恐らく、今回の論文で永井のテクストの解説部分なんか読む読者は、「まとめただけだろ」「要約しただけね」とか思うだろうが、全然作業の実態は違う。永井のテクストは誰の業績とも書かずに参考文献も示さずに、永井が読んだ研究業績をまとめながら羅列してゆくのがほとんど。それをこれは誰の何時の業績のまとめだと読み込んでいるのは、そしてそれを分かりやすくまとめているのは書き手(私!)なのだ。例えば、性別の遺伝学的決定のメカニズムは20世紀初頭徐々に明らかになってゆくが、永井がどの辺りまでフォローしているか、遺伝学的展開を背景に査定して、この業績までは永井はフォローしていると見なしてよいと見極め、その水準で永井の議論をまとめているのは書き手(私!)なのだ。
そして、永井は生物学、遺伝学分野と同時に、哲学分野でも似たようなことをしている。しかも哲学は永井の専門ではないからかなり変な参照の仕方をしている。当時の日本の哲学さらには世界の哲学の水準を押さえた上で、これはどのようなことを意味しているはずなのか、参照の仕方がこれは正しい、これは恣意的と見極め、その上で永井の考えをまとめているのもすべてこれまた書き手(私!)なのだ。
恐らく論文の読み手は、論文内の永井の議論のまとめをよんで、そんな苦労があるとは誰も思わないだろう。いったいどれほど哲学関連の本を読む必要があったか、いったいどれほど遺伝学関連の本を読む必要があったかなんて考えもしないだろう。一度永井のオリジナルのテクストを読んでみろと言いたい。
やってられない。

2
しかも、にも関わらず、論文にアウトプットされることと言えば、社会学者にはおよそ馴染み深いとは言えない哲学論議、生物学遺伝学論議が延々と続くこととなる。以前書いた産児調節運動関連の話の方がまだ社会学者の取っつきやすい話題を展開できたが、今回はそんなのまるでなし。

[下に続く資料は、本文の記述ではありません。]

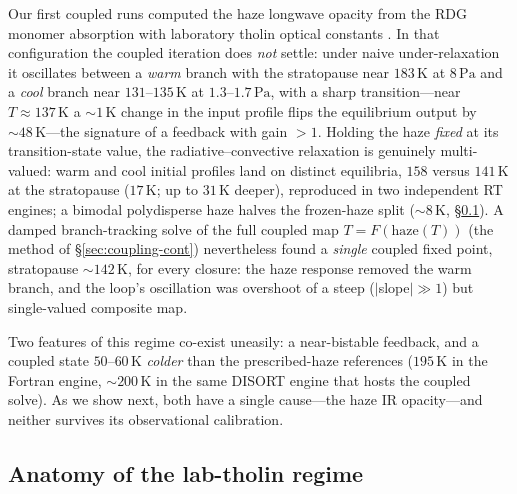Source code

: \documentclass[11pt]{article}
\begin{document}
Our first coupled runs computed the haze longwave opacity from the RDG monomer
absorption with laboratory tholin optical constants \citep[][hereafter the
\emph{lab-tholin} configuration]{Khare1984}.  In that configuration the coupled
iteration does \emph{not} settle: under naive under-relaxation it oscillates
between a \emph{warm} branch with the stratopause near $183\,\mathrm{K}$ at
$8\,\mathrm{Pa}$ and a \emph{cool} branch near $131$--$135\,\mathrm{K}$ at
$1.3$--$1.7\,\mathrm{Pa}$, with a sharp transition---near
$T\approx137\,\mathrm{K}$ a $\sim\!1\,\mathrm{K}$ change in the input profile
flips the equilibrium output by $\sim\!48\,\mathrm{K}$---the signature of a
feedback with gain $>1$.  Holding the haze \emph{fixed} at its transition-state
value, the radiative--convective relaxation is genuinely multi-valued: warm and
cool initial profiles land on distinct equilibria, $158$ versus $141\,\mathrm{K}$
at the stratopause ($17\,\mathrm{K}$; up to $31\,\mathrm{K}$ deeper), reproduced
in two independent RT engines; a bimodal polydisperse haze halves the frozen-haze
split ($\sim\!8\,\mathrm{K}$, \S\ref{sec:coupling-diag}).  A damped
branch-tracking solve of the full coupled map $T=F(\mathrm{haze}(T))$ (the method
of \S\ref{sec:coupling-cont}) nevertheless found a \emph{single} coupled fixed
point, stratopause $\sim\!142\,\mathrm{K}$, for every closure: the haze response
removed the warm branch, and the loop's oscillation was overshoot of a steep
($|$slope$|\gg1$) but single-valued composite map.

Two features of this regime co-exist uneasily: a near-bistable feedback, and a
coupled state $50$--$60\,\mathrm{K}$ \emph{colder} than the prescribed-haze
references ($195\,\mathrm{K}$ in the Fortran engine, $\sim\!200\,\mathrm{K}$
in the same DISORT engine that hosts the coupled solve).  As we show next, both have a
single cause---the haze IR opacity---and neither survives its observational
calibration.

\subsection{Anatomy of the lab-tholin regime}
\label{sec:coupling-diag}
\end{document}
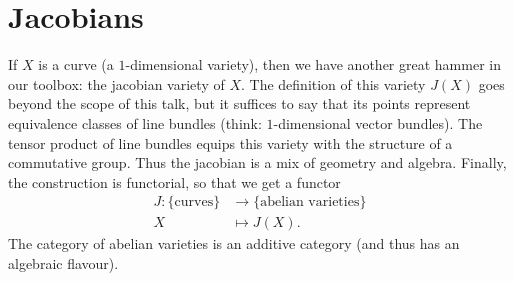 \documentclass[a4paper,10pt]{article}
\begin{document}
\section{Jacobians}

If $X$ is a curve (a $1$-dimensional variety), then we have another great
hammer in our toolbox: the jacobian variety of $X$. The definition of this
variety $J(X)$ goes beyond the scope of this talk, but it suffices to say that
its points represent equivalence classes of line bundles (think:
$1$-dimensional vector bundles). The tensor product of line bundles equips this
variety with the structure of a commutative group. Thus the jacobian is a mix
of geometry and algebra. Finally, the construction is functorial, so that we
get a functor
\begin{align*} %
	J \colon \{\text{curves}\} &\to \{\text{abelian varieties}\} \\
	X &\mapsto J(X).
\end{align*} %
The category of abelian varieties is an additive category (and thus has an
algebraic flavour).



\end{document}
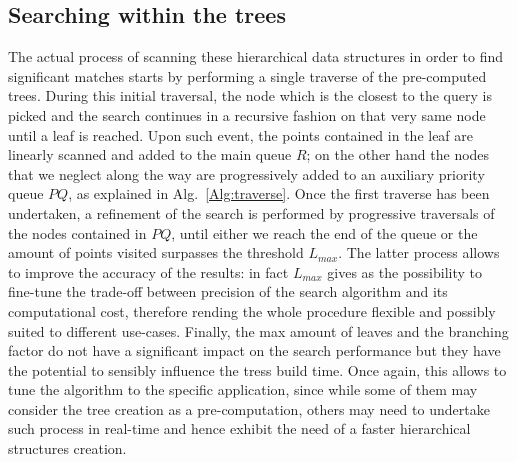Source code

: \documentclass[a4paper, 11pt, oneside]{article}
\begin{document}
\subsection*{Searching within the trees}
The actual process of scanning these hierarchical data structures in order to find significant matches starts by performing a single traverse of the pre-computed trees. During this initial traversal, the node which is the closest to the query is picked and the search continues in a recursive fashion on that very same node until a leaf is reached. Upon such event, the points contained in the leaf are linearly scanned and added to the main queue $R$; on the other hand the nodes that we neglect along the way are progressively added to an auxiliary priority queue $PQ$, as explained in Alg.~\ref{Alg:traverse}. Once the first traverse has been undertaken, a refinement of the search is performed by progressive traversals of the nodes contained in $PQ$, until either we reach the end of the queue or the amount of points visited surpasses the threshold $L_{max}$. The latter process allows to improve the accuracy of the results: in fact $L_{max}$ gives as the possibility to fine-tune the trade-off between precision of the search algorithm and its computational cost, therefore rending the whole procedure flexible and possibly suited to different use-cases. Finally, the max amount of leaves and the branching factor do not have a significant impact on the search performance but they have the potential to sensibly influence the tress build time. Once again, this allows to tune the algorithm to the specific application, since while some of them may consider the tree creation as a pre-computation, others may need to undertake such process in real-time and hence exhibit the need of a faster hierarchical structures creation.
\end{document}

絶対、「こういうふうにまとめて、だから何?」「永井って、こんなふうに研究する価値あるの?」「優生学の批判になってないじゃん、これ」「で、これって何が面白いの?」ってほとんどの読み手)の社会学者が思うに決まってる。
やってられない。

3
一般人の言説は色々な意味で穴が多くて、研究者が突っ込む部分がたくさんあるが、専門科学者となるとそんな穴はまず簡単には発見できない。専門科学者は当然だが優秀になればなるほどすべてを語ってしまう。自分の議論の欠陥も知っているから、それを巧妙に覆い隠しもしてしまう。認識論的前提から推論の展開方法まで全部語って完璧な一個の言説空間を自ら作り上げてしまう。
その言説空間を単純に再現するだけでも上で言ったように一苦労なのに、真の問題は‘それをした上で’あるいは‘それをしつつ’いわばその言説空間の体系的な歪みを発見することなんだから、とてつもない作業量になる。繰り返しテキスト読んで内容を理解しつつ、これはと思った言説的特徴を見つけるとそれをヒントに再度複数のテキスト読み返し――なんて作業を何度も何度もやる。そしてそういう作業の中で、ある歪みが体系的な一つの語り方として存在しており、それが様々なパーツを結びつけ、その言説空間の存続に決定的に重要だということを見極めてゆく。
恐らく、こんなことを書き手がしているなんてことも、論文の読み手は気づかないだろう。「単に変な語り口があるってことを見つけて、どうだっての?」「これって何か意味あるの?」で終わりだろう。
やってられない。

4
以上からして、科学的言説の分析はそのアウトプットがとんでもない量になる。論文の読み手は(仮に社会学者としても)科学、哲学のの素人。その素人に分かる水準で専門家の実践を書こうとしたらどういうことになるか。膨大な量を書く羽目になるのは目に見えている。
しかも、言説的特徴を示すためには実際に現物を引用して示さないことには説得力に欠ける。これまたアウトプットの量を増やす要因となる。
しかも世の中、くだらない論文が氾濫してるから、これをたたきつぶす論点も盛り込まねばならない。
ところが、読み手の方はそんな努力があるとも知らないで、「まとめ部分なんか、もっと短く書けるだろうに」「もっと細部をはっしょって言いたい図式をびしっと書けよ」「これだけ書いて出てくる説明図式がこの程度かよ」とか思うに決まっている。短くしたら科学と哲学の専門書に限りなく近くなるぞ、それでオマエ理解できるのか?、引用を削ってどうやって説得力を出すんだ?、事実の集積が重要なのであって説明図式なんて実は(ほとんど)どうだっていいんだ、細部こそ重要ということが分からず、図式確認して喜ぶなんてバカもいいとこ!、と言いたいが、それは独り言にしかならないだろう。
つくづくやってられない。
(だけど、フーコーやハッキングの小論が‘もう一つ’になる理由がよく分かった。.)

5
言説分析ってそもそもコス・パフォ悪いけど、科学的言説の分析はコス・パフォ悪すぎる。もうやりたくない。